In the entries below, count every line containing "delta". Reply with the number alone.

Dataset excerpts:
*** Begin section ***
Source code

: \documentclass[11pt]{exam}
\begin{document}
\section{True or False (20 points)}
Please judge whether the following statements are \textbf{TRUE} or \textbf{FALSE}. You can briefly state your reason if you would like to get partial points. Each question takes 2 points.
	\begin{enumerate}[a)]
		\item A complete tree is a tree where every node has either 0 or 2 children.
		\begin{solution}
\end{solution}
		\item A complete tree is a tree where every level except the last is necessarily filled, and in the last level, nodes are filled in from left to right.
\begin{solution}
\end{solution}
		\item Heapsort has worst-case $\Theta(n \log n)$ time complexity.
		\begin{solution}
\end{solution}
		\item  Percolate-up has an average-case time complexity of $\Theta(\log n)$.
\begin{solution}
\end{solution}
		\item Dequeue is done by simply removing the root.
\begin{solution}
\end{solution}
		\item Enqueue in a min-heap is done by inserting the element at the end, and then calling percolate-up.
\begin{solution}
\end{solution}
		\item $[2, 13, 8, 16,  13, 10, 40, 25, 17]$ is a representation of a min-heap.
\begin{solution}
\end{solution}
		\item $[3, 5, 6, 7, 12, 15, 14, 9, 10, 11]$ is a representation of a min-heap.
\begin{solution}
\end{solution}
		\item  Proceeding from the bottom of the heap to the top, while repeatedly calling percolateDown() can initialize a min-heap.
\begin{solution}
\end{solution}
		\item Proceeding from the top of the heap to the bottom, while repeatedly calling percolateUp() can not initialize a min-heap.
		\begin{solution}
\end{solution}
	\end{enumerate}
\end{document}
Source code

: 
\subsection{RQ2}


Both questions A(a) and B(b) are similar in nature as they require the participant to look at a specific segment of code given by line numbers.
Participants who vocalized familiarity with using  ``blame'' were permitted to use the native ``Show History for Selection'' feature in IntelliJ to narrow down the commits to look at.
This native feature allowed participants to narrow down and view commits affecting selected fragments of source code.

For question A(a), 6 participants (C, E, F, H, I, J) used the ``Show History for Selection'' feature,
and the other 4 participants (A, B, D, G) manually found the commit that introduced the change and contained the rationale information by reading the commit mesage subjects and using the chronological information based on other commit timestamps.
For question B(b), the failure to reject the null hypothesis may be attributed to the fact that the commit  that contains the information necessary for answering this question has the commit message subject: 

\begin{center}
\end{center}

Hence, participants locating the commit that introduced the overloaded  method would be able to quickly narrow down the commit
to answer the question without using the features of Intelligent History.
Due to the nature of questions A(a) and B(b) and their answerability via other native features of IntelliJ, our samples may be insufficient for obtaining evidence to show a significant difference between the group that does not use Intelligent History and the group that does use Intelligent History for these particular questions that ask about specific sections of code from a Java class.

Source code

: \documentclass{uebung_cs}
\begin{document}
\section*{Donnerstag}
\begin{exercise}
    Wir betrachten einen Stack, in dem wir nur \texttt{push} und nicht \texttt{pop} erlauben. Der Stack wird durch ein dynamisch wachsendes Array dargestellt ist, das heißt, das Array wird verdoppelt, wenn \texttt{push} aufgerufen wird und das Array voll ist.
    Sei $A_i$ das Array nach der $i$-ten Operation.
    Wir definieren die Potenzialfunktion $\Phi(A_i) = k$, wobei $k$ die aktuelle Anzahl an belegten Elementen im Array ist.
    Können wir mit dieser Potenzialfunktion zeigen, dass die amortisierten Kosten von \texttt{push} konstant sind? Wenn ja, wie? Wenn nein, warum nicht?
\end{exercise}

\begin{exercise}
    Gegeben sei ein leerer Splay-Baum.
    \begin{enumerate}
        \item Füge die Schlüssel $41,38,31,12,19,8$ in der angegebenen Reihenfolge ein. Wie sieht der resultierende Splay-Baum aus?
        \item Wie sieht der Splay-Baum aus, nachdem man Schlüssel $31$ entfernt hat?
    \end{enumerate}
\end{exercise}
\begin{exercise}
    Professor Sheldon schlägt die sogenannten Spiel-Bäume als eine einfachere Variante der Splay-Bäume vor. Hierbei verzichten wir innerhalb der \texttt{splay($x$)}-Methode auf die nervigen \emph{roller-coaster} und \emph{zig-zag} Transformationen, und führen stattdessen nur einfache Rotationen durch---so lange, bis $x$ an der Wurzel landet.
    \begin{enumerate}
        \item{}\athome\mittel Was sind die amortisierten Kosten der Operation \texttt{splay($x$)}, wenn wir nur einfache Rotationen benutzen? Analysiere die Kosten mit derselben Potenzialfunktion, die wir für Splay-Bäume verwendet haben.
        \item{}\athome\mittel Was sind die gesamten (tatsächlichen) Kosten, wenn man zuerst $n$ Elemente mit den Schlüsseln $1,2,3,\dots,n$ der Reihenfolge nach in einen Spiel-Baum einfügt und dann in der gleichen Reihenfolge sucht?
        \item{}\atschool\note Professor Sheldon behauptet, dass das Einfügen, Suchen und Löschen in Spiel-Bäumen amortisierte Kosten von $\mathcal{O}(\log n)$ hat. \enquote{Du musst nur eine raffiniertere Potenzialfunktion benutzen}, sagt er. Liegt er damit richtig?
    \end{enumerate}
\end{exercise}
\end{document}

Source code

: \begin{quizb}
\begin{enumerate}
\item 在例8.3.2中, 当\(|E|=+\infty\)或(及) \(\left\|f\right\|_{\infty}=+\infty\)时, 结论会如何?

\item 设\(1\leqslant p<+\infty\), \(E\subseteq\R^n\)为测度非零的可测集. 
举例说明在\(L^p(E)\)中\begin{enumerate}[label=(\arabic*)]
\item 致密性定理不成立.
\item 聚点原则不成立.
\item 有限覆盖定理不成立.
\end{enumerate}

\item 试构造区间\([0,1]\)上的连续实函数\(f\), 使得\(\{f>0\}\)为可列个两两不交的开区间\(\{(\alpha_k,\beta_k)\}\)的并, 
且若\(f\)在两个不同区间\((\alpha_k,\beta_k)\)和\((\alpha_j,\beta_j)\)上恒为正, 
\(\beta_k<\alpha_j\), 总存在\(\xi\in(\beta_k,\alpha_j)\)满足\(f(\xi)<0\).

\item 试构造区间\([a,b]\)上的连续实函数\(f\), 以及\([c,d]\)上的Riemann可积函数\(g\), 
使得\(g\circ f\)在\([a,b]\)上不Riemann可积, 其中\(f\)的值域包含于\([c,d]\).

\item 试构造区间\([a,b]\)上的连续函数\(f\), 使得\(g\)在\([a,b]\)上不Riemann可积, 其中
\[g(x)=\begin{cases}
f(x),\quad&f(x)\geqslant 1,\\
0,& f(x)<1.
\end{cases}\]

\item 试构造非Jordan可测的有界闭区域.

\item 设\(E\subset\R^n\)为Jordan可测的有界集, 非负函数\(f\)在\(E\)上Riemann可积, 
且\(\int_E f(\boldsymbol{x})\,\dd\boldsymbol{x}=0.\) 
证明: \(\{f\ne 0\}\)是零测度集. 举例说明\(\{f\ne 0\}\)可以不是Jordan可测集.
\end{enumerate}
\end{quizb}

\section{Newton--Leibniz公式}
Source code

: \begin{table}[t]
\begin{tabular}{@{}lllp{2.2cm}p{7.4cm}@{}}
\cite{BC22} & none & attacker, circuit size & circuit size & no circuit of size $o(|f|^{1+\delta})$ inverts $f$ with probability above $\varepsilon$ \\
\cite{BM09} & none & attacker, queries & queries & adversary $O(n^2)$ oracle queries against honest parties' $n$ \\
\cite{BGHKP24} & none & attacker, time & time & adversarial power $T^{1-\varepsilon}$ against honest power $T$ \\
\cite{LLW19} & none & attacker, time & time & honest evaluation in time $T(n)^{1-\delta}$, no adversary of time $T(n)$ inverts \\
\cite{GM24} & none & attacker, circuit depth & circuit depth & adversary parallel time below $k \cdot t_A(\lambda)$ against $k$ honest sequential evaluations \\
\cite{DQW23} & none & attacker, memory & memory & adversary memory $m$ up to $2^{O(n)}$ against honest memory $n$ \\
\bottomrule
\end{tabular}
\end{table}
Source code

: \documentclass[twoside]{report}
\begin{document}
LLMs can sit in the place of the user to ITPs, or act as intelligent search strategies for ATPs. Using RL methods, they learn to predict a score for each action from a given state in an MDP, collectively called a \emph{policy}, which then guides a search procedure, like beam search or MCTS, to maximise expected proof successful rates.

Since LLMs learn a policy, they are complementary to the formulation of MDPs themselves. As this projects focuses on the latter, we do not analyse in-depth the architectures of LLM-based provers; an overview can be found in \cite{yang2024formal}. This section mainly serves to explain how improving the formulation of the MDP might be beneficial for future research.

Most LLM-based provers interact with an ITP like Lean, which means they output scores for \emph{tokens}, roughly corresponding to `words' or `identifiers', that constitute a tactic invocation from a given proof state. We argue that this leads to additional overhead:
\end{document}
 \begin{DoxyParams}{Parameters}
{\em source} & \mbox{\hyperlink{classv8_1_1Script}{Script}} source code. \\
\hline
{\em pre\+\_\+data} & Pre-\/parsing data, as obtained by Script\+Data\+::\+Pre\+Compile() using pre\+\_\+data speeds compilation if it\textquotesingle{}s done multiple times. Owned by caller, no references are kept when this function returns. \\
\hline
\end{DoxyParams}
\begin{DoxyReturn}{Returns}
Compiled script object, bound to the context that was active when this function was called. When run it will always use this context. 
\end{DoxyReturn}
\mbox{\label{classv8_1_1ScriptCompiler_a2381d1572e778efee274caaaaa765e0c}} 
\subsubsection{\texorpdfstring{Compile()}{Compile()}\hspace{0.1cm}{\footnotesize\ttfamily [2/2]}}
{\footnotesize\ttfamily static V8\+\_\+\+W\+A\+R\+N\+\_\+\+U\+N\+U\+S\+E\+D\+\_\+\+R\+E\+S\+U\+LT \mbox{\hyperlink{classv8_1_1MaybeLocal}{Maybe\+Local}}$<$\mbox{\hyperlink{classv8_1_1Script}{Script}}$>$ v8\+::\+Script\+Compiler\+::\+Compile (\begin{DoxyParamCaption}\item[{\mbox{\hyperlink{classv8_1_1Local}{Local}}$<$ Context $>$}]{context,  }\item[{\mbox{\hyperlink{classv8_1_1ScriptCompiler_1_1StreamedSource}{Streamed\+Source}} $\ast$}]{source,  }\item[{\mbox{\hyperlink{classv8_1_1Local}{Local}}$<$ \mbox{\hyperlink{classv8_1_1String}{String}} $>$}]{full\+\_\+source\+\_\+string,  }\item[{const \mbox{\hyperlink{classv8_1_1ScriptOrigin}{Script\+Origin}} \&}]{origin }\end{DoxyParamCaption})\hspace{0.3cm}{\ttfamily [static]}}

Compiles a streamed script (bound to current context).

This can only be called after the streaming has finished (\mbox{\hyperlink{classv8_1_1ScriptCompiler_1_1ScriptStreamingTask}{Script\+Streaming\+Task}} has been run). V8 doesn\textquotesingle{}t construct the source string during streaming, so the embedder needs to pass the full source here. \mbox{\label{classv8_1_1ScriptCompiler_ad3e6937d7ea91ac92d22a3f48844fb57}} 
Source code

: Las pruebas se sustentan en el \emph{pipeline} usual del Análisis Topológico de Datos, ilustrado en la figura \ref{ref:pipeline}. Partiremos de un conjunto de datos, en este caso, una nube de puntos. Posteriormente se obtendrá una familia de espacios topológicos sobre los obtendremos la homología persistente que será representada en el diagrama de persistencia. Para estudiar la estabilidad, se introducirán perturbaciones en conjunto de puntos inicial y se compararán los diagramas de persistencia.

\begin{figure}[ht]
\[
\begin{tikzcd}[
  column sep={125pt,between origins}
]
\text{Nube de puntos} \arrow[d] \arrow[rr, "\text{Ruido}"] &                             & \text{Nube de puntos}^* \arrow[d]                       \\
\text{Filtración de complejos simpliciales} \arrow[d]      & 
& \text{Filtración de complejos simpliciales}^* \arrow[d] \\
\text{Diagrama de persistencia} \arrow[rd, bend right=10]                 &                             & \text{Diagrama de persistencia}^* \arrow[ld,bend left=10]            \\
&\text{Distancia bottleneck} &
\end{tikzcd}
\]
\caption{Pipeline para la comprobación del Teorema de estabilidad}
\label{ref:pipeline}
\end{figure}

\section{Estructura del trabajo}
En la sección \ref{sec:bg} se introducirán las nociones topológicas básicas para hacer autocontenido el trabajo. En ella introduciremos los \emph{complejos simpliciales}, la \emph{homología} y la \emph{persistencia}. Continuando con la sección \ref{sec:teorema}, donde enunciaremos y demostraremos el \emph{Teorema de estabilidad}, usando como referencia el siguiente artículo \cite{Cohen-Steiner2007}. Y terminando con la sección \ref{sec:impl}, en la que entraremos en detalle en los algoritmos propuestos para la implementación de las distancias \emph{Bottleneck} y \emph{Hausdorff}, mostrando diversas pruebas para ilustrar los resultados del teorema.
*** End section ***
ANSWER BOX: 2